ASSIGNED TASK: I would like every record below transcribed exactly as it is.

SOURCE MATERIAL:
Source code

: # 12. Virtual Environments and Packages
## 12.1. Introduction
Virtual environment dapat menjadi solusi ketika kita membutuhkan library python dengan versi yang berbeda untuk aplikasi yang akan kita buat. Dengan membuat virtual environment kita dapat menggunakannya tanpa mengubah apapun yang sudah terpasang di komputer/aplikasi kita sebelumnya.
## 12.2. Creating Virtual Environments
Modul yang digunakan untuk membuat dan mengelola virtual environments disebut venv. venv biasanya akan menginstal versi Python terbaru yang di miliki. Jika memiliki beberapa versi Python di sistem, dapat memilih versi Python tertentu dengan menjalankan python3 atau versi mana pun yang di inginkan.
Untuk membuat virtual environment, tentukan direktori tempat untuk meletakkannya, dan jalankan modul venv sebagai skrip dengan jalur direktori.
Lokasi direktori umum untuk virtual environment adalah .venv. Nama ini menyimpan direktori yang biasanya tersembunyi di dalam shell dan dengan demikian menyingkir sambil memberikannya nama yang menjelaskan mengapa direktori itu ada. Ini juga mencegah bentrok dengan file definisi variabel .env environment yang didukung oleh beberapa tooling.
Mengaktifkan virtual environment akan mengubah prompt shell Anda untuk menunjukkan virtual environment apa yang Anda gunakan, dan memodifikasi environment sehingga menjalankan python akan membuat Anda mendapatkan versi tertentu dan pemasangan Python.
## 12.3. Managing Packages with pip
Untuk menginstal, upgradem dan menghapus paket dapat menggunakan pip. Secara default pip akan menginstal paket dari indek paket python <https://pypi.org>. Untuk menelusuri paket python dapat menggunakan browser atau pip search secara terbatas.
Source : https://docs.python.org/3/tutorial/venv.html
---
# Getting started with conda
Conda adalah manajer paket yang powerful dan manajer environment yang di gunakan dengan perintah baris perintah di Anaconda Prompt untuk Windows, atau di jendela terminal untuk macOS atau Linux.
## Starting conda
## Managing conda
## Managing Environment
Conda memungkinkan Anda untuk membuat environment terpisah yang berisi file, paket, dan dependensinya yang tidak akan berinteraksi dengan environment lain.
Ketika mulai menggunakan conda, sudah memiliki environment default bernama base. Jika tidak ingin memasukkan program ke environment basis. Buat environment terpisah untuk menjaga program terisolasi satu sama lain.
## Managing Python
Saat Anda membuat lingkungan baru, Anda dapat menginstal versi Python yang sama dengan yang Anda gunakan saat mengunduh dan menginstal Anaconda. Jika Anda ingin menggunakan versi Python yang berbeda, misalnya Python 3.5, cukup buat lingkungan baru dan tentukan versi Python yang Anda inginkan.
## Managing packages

COMPLETED EXERCISE:
Source code

: # 12. Virtual Environments and Packages
## 12.1. Introduction
Virtual environment dapat menjadi solusi ketika kita membutuhkan library python dengan versi yang berbeda untuk aplikasi yang akan kita buat. Dengan membuat virtual environment kita dapat menggunakannya tanpa mengubah apapun yang sudah terpasang di komputer/aplikasi kita sebelumnya.
## 12.2. Creating Virtual Environments
Modul yang digunakan untuk membuat dan mengelola virtual environments disebut venv. venv biasanya akan menginstal versi Python terbaru yang di miliki. Jika memiliki beberapa versi Python di sistem, dapat memilih versi Python tertentu dengan menjalankan python3 atau versi mana pun yang di inginkan.
Untuk membuat virtual environment, tentukan direktori tempat untuk meletakkannya, dan jalankan modul venv sebagai skrip dengan jalur direktori.
Lokasi direktori umum untuk virtual environment adalah .venv. Nama ini menyimpan direktori yang biasanya tersembunyi di dalam shell dan dengan demikian menyingkir sambil memberikannya nama yang menjelaskan mengapa direktori itu ada. Ini juga mencegah bentrok dengan file definisi variabel .env environment yang didukung oleh beberapa tooling.
Mengaktifkan virtual environment akan mengubah prompt shell Anda untuk menunjukkan virtual environment apa yang Anda gunakan, dan memodifikasi environment sehingga menjalankan python akan membuat Anda mendapatkan versi tertentu dan pemasangan Python.
## 12.3. Managing Packages with pip
Untuk menginstal, upgradem dan menghapus paket dapat menggunakan pip. Secara default pip akan menginstal paket dari indek paket python <https://pypi.org>. Untuk menelusuri paket python dapat menggunakan browser atau pip search secara terbatas.
Source : https://docs.python.org/3/tutorial/venv.html
---
# Getting started with conda
Conda adalah manajer paket yang powerful dan manajer environment yang di gunakan dengan perintah baris perintah di Anaconda Prompt untuk Windows, atau di jendela terminal untuk macOS atau Linux.
## Starting conda
## Managing conda
## Managing Environment
Conda memungkinkan Anda untuk membuat environment terpisah yang berisi file, paket, dan dependensinya yang tidak akan berinteraksi dengan environment lain.
Ketika mulai menggunakan conda, sudah memiliki environment default bernama base. Jika tidak ingin memasukkan program ke environment basis. Buat environment terpisah untuk menjaga program terisolasi satu sama lain.
## Managing Python
Saat Anda membuat lingkungan baru, Anda dapat menginstal versi Python yang sama dengan yang Anda gunakan saat mengunduh dan menginstal Anaconda. Jika Anda ingin menggunakan versi Python yang berbeda, misalnya Python 3.5, cukup buat lingkungan baru dan tentukan versi Python yang Anda inginkan.
## Managing packages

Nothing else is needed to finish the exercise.